"I look from afar, and behold I see the Power of God, coming like as a
cloud to cover the land . . ." This response to the first reading in Advent is
what normally determines the iconography of its historiated initial. It seems to
have been the inspiration for the present illumination, but here, instead, the
vision of God's power is incarnated in the Virgin and Child.
While the iconography is unusual on medieval terms, the late date of
production of this manuscript may explain a loosening of traditional image
patterns. The manuscript was copied in or after 1514/15, when the Carthusian
order received authorization to celebrate the feast of their founder, St.
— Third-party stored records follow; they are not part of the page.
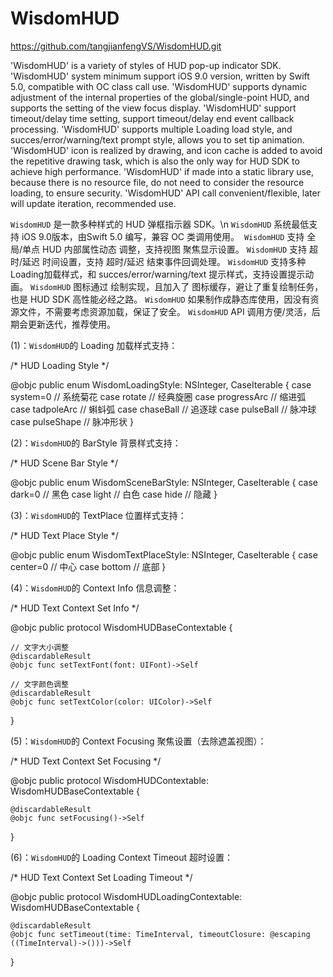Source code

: # WisdomHUD
https://github.com/tangjianfengVS/WisdomHUD.git

'WisdomHUD' is a variety of styles of HUD pop-up indicator SDK.
'WisdomHUD' system minimum support iOS 9.0 version, written by Swift 5.0, compatible with OC class call use.
'WisdomHUD' supports dynamic adjustment of the internal properties of the global/single-point HUD, and supports the setting of the view focus display.
'WisdomHUD' support timeout/delay time setting, support timeout/delay end event callback processing.
'WisdomHUD' supports multiple Loading load style, and succes/error/warning/text prompt style, allows you to set tip animation.
'WisdomHUD' icon is realized by drawing, and icon cache is added to avoid the repetitive drawing task, which is also the only way for HUD SDK to achieve high performance.
'WisdomHUD' if made into a static library use, because there is no resource file, do not need to consider the resource loading, to ensure security.
'WisdomHUD' API call convenient/flexible, later will update iteration, recommended use.


`WisdomHUD` 是一款多种样式的 HUD 弹框指示器 SDK。\n 
`WisdomHUD` 系统最低支持 iOS 9.0版本，由Swift 5.0 编写，兼容 OC 类调用使用。 
`WisdomHUD` 支持 全局/单点 HUD 内部属性动态 调整，支持视图 聚焦显示设置。
`WisdomHUD` 支持 超时/延迟 时间设置，支持 超时/延迟 结束事件回调处理。
`WisdomHUD` 支持多种 Loading加载样式，和 succes/error/warning/text 提示样式，支持设置提示动画。
`WisdomHUD` 图标通过 绘制实现，且加入了 图标缓存，避让了重复绘制任务，也是 HUD SDK 高性能必经之路。
`WisdomHUD` 如果制作成静态库使用，因没有资源文件，不需要考虑资源加载，保证了安全。
`WisdomHUD` API 调用方便/灵活，后期会更新迭代，推荐使用。


(1)：`WisdomHUD`的 Loading 加载样式支持：

/* HUD Loading Style */

@objc public enum WisdomLoadingStyle: NSInteger, CaseIterable {
    case system=0     // 系统菊花
    case rotate       // 经典旋圈
    case progressArc  // 缩进弧
    case tadpoleArc   // 蝌蚪弧
    case chaseBall    // 追逐球
    case pulseBall    // 脉冲球
    case pulseShape   // 脉冲形状
}

(2)：`WisdomHUD`的 BarStyle 背景样式支持：

/* HUD Scene Bar Style */

@objc public enum WisdomSceneBarStyle: NSInteger, CaseIterable {
    case dark=0    // 黑色
    case light     // 白色
    case hide      // 隐藏
}

(3)：`WisdomHUD`的 TextPlace 位置样式支持：

/* HUD Text Place Style */

@objc public enum WisdomTextPlaceStyle: NSInteger, CaseIterable {
    case center=0  // 中心
    case bottom    // 底部
}

(4)：`WisdomHUD`的 Context Info 信息调整：

/* HUD Text Context Set Info */

@objc public protocol WisdomHUDBaseContextable {
    
    // 文字大小调整
    @discardableResult
    @objc func setTextFont(font: UIFont)->Self
    
    // 文字颜色调整
    @discardableResult
    @objc func setTextColor(color: UIColor)->Self
}

(5)：`WisdomHUD`的 Context Focusing 聚焦设置（去除遮盖视图）：

/* HUD Text Context Set Focusing */

@objc public protocol WisdomHUDContextable: WisdomHUDBaseContextable {
    
    @discardableResult
    @objc func setFocusing()->Self
}

(6)：`WisdomHUD`的 Loading Context Timeout 超时设置：

/* HUD Text Context Set Loading Timeout */

@objc public protocol WisdomHUDLoadingContextable: WisdomHUDBaseContextable {
    
    @discardableResult
    @objc func setTimeout(time: TimeInterval, timeoutClosure: @escaping ((TimeInterval)->()))->Self
}
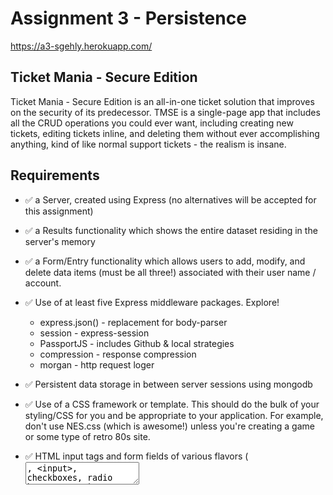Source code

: # Assignment 3 - Persistence

https://a3-sgehly.herokuapp.com/

## Ticket Mania - Secure Edition

Ticket Mania - Secure Edition is an all-in-one ticket solution that improves on the security of its predecessor. TMSE is a single-page app that includes all the CRUD operations you could ever want, including creating new tickets, editing tickets inline, and deleting them without ever accomplishing anything, kind of like normal support tickets - the realism is insane.

## Requirements

- ✅ a Server, created using Express (no alternatives will be accepted for this assignment)
- ✅ a Results functionality which shows the entire dataset residing in the server's memory
- ✅ a Form/Entry functionality which allows users to add, modify, and delete data items (must be all three!) associated with their user name / account.

- ✅ Use of at least five Express middleware packages. Explore!

  - express.json() - replacement for body-parser
  - session - express-session
  - PassportJS - includes Github & local strategies
  - compression - response compression
  - morgan - http request loger

- ✅ Persistent data storage in between server sessions using mongodb
- ✅ Use of a CSS framework or template. This should do the bulk of your styling/CSS for you and be appropriate to your application. For example, don't use NES.css (which is awesome!) unless you're creating a game or some type of retro 80s site.

- ✅ HTML input tags and form fields of various flavors (<textarea>, <input>, checkboxes, radio buttons etc.)

  - Uses textareas and inputs.

- ✅ HTML that can display all data for a particular authenticated user.

- ✅ CSS styling should primarily be provided by your chosen template/framework.

- ✅ At minimum, a small amount of front-end JavaScript to get / fetch data from the server. See the previous assignment for reference.

- ✅ A server using Express, at least five pieces of Express middleware, and a persistent database (mongodb).

## Technical Achievements

- ✅ Implement OAuth authentication, perhaps with a library like passport.js.

  - Github supported

- ✅ Instead of Glitch, host your site on a different service like Heroku or Digital Ocean. Make sure to describe this a bit in your README. What was better about using the service you chose as compared to Glitch? What (if anything) was worse?
  - I chose Heroku as the cold boot times are a lot better than Glitch, I like the UIX of Heroku, more, it has an automatic import from GitHub on every push, and because I wanted the points. Glitch is more suited for playground stuff IMO, it's a pain to mirror a dev environment.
Bruno.
In the calendar of this manuscript, in the hand of the original scribe, we find
the feasts of Bruno (6 October), Hugh of Lincoln (a bishop of that order; 17
November), and the feast of the relics, celebrated by Carthusians on 8 November.
The three feasts are to be honored cum candelis, with candles, just as
we might put candles on a birthday cake to signal the importance of the day.
The codex itself is a celebration of Milton McC. Gatch, librarian of the
Burke Library for many years. The library's Friends purchased the manuscript in
his name, in recognition of his studies on Leander van Ess (1772-1847), a German
who had owned this same manuscript some one hundred and fifty years earlier.